> _To do_:
State how many lines of the records include the word "POST"; the reply is that number alone.
──────── Data records
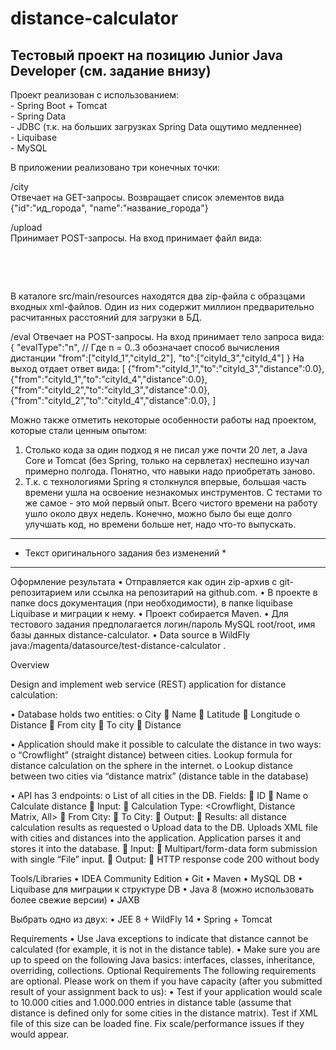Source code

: # distance-calculator
<h2>Тестовый проект на позицию Junior Java Developer (см. задание внизу)</h2>

<p>
Проект реализован с использованием:<br/>
- Spring Boot + Tomcat<br/>
- Spring Data<br/>
- JDBC (т.к. на больших загрузках Spring Data ощутимо медленнее)<br/>
- Liquibase<br/>
- MySQL<br/>
</p>

<p>
В приложении реализовано три конечных точки:

/city<br/>
    Отвечает на GET-запросы. Возвращает список элементов вида {"id":"ид_города", "name":"название_города"}<br/>

/upload<br/>
    Принимает POST-запросы. На вход принимает файл вида:<br/>
        <pre>
        <root>
            <locations>
                <location id="" name="" lat="" lng="" />
            </locations>
            <distances>
                <distance id="" name="" lat="" lng="" />
            </distances>
        </root>
        </pre>
    В каталоге src/main/resources находятся два zip-файла c образцами входных xml-файлов. Один из них содержит миллион предварительно расчитанных расстояний для загрузки в БД.

/eval
    Отвечает на POST-запросы. На вход принимает тело запроса вида:
        {
            "evalType":"n", // Где n = 0..3 обозначает способ вычисления дистанции
            "from":["cityId_1","cityId_2"],
            "to":["cityId_3","cityId_4"]
        }
    На выход отдает ответ вида:
        [
            {"from":"cityId_1","to":"cityId_3","distance":0.0},
            {"from":"cityId_1","to":"cityId_4","distance":0.0},
            {"from":"cityId_2","to":"cityId_3","distance":0.0},
            {"from":"cityId_2","to":"cityId_4","distance":0.0},
        ]
</p>

Можно также отметить некоторые особенности работы над проектом, которые стали ценным опытом:
1.  Столько кода за один подход я не писал уже почти 20 лет,
    а Java Core и Tomcat (без Spring, только на сервлетах) неспешно изучал примерно полгода.
    Понятно, что навыки надо приобретать заново.
2.  Т.к. с технологиями Spring я столкнулся впервые,
    большая часть времени ушла на освоение незнакомых инструментов.
    С тестами то же самое - это мой первый опыт.
Всего чистого времени на работу ушло около двух недель.
Конечно, можно было бы еще долго улучшать код, но времени больше нет, надо что-то выпускать.


*********************************************
* Текст оригинального задания без изменений *
*********************************************

Оформление результата
•	Отправляется как один zip-архив с git-репозитарием или ссылка на репозитарий на github.com.
•	В проекте в папке docs документация (при необходимости), в папке liquibase Liquibase и миграции к нему.
•	Проект собирается Maven.
•	Для тестового задания предполагается логин/пароль MySQL root/root, имя базы данных distance-calculator.
•	Data source в WildFly java:/magenta/datasource/test-distance-calculator .

Overview

Design and implement web service (REST) application for distance calculation:

•	Database holds two entities:
o	City
	Name
	Latitude
	Longitude
o	Distance
	From city
	To city
	Distance

•	Application should make it possible to calculate the distance in two ways:
o	“Crowflight” (straight distance) between cities. Lookup formula for distance calculation on the sphere in the internet.
o	Lookup distance between two cities via “distance matrix” (distance table in the database)

•	API has 3 endpoints:
o	List of all cities in the DB. Fields:
	ID
	Name
o	Calculate distance
	Input:
	Calculation Type: <Crowflight, Distance Matrix, All>
	From City: <List of cities>
	To City: <List of Cities>
	Output:
	Results: all distance calculation results as requested
o	Upload data to the DB. Uploads XML file with cities and distances into the application. Application parses it and stores it into the database.
	Input:
	Multipart/form-data form submission with single “File” input.
	Output:
	HTTP response code 200 without body

Tools/Libraries
•	IDEA Community Edition
•	Git
•	Maven
•	MySQL DB
•	Liquibase для миграции к структуре DB
•	Java 8 (можно использовать более свежие версии)
•	JAXB

Выбрать одно из двух:
•	JEE 8 + WildFly 14
•	Spring + Tomcat

Requirements
•	Use Java exceptions to indicate that distance cannot be calculated (for example, it is not in the distance table).
•	Make sure you are up to speed on the following Java basics: interfaces, classes, inheritance, overriding, collections.
Optional Requirements
The following requirements are optional. Please work on them if you have capacity (after you submitted result of your assignment back to us):
•	Test if your application would scale to 10.000 cities and 1.000.000 entries in distance table (assume that distance is defined only for some cities in the distance matrix). Test if XML file of this size can be loaded fine. Fix scale/performance issues if they would appear.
────────────────
> _Answer area_:
2